Canonical exemplars from corpus (T2 2026-05-17)
Mined via
scripts/mine_new_form_exemplars.pyfromdata/backfilled-insights.jsonl. 17 backfill-only matches at score ≥ 2 — mid-support. Pre-coherent/post-coherent vocabulary is rare in the corpus by name; most matches surface via “close the loop” / “did this land” / structural diagnostic phrasings. Co-occurrences are sparse (1-2 with each of grain, cadence, doctrine).
- Dropping the confirmation step shrinks code AND simplifies UX (cwd: campconnect, 2026-05-10): “Dropping the confirmation step actually shrinks the code AND simplifies the UX. That’s the load-bearing-test signal: if removing structure improves both code and UX, the structure wasn’t doing real work. The confirmation step was risk-aversion theater pretending to be a feature.” — loop-completion in inverse: the confirmation was a loop-closure attempt that turned out to be unnecessary (the recovery surface elsewhere closed the loop adequately).
- Pre-coherent regime diagnosis on the analogy engine itself (cwd: analogy, 2026-05-17): “The ‘data investigation > pure-design’ pattern is itself a form. Compositionally:
pre-coherent-vs-post-coherent-regime(you’re in the pre-coherent regime; the feedback the data gives you is what makes the coherence) +cargo-cultanti-pattern (designing without measuring is shape-without-mechanism).” — the regime classifier aspect of loop-completion applied to the project’s own methodology. - Market filter as the natural recovery (post-coherent) path (cwd: campconnect, 2026-05-10): “The market filter on /programs is the natural recovery path. Parent whose GPS got the wrong market lands on /programs filtered to that market, sees no relevant programs, naturally reaches for the market filter.” — loop-completion via a downstream recovery surface that closes the loop without an inline confirmation step.
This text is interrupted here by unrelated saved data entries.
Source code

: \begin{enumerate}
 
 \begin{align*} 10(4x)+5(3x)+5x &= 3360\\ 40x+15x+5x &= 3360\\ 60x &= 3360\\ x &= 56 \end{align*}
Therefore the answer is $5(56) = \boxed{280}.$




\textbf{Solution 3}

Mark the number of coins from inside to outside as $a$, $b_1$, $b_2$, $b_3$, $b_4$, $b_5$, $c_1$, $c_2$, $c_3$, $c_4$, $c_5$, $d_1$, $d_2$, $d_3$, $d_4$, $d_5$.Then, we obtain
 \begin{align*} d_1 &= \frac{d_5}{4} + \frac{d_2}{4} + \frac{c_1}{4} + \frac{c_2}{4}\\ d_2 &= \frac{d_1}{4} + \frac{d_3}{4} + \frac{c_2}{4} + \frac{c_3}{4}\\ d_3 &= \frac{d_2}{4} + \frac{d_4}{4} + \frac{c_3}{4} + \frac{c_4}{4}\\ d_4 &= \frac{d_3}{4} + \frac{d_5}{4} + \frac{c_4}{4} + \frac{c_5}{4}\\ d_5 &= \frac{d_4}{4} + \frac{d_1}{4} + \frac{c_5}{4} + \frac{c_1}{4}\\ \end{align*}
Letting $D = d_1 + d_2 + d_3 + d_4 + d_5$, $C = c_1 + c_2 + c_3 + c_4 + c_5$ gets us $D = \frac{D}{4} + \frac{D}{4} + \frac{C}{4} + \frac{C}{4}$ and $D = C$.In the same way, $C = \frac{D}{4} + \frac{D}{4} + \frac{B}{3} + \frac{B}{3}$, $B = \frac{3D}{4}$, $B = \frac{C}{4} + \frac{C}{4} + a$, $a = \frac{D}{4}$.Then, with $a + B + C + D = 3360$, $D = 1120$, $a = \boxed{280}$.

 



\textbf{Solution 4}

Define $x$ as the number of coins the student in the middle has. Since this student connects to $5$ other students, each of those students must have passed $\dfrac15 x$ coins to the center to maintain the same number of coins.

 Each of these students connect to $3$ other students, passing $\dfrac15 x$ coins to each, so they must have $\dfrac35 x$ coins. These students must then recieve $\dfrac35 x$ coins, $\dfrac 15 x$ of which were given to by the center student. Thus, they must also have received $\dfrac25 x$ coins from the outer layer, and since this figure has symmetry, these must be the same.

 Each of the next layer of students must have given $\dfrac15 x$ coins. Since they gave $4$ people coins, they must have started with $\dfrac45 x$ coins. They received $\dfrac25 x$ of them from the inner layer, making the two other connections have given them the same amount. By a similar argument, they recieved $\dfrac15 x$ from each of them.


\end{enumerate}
- Spatial proximity encodes semantic association (cwd: campconnect, 2026-04-28): “Spatial proximity encodes semantic association whether you intend it or not. ‘Manage kids’ sitting next to ‘Share’ implies they’re both view-level actions… Moving Manage kids to the left next to the kid pills makes the spatial story match the conceptual story.” — the gap between intended action category and perceived one is only visible because the surface is otherwise coherent; the missing-completion is conceptual alignment between layout and semantics.
Trigger pattern (T2): Loop-completion surfaces after a system reaches end-to-end coherence; the diagnostic move is “now that this works, what parts of the feedback loop are missing?“. The form is rarely lexically marked — agents reach for it after observing a working path that has an implicit acknowledgment gap. Caveat: 17 matches is modest; some corpus prevalence likely sits in phrasings the heuristic misses (e.g., “post-ship learning,” “what’s still open”).